What is required: Could you find each line of the data below that contains the word "периодов" and copy those lines?

(Excerpts from a dataset)

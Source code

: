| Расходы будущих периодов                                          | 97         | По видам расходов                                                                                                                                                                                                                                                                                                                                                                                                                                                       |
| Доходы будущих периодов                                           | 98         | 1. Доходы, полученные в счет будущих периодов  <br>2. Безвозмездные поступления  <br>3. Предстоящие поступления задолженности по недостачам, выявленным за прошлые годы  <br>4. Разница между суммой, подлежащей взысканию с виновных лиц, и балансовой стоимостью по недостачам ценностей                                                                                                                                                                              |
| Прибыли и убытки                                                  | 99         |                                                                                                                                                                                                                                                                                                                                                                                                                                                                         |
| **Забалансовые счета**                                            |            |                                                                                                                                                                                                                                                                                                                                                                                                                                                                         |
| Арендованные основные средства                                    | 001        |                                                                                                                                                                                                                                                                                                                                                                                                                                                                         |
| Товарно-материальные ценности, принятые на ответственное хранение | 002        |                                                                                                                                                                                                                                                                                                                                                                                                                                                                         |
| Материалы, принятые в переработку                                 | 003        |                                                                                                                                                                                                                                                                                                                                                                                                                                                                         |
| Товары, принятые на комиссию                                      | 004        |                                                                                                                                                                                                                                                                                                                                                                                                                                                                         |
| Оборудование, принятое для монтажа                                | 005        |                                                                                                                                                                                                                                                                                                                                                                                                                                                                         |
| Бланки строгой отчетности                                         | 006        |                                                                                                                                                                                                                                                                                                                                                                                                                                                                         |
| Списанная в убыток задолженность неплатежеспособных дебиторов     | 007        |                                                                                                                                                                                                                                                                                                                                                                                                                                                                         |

Response to this task:
:| Расходы будущих периодов                                          | 97         | По видам расходов                                                                                                                                                                                                                                                                                                                                                                                                                                                       |
| Доходы будущих периодов                                           | 98         | 1. Доходы, полученные в счет будущих периодов  <br>2. Безвозмездные поступления  <br>3. Предстоящие поступления задолженности по недостачам, выявленным за прошлые годы  <br>4. Разница между суммой, подлежащей взысканию с виновных лиц, и балансовой стоимостью по недостачам ценностей                                                                                                                                                                              |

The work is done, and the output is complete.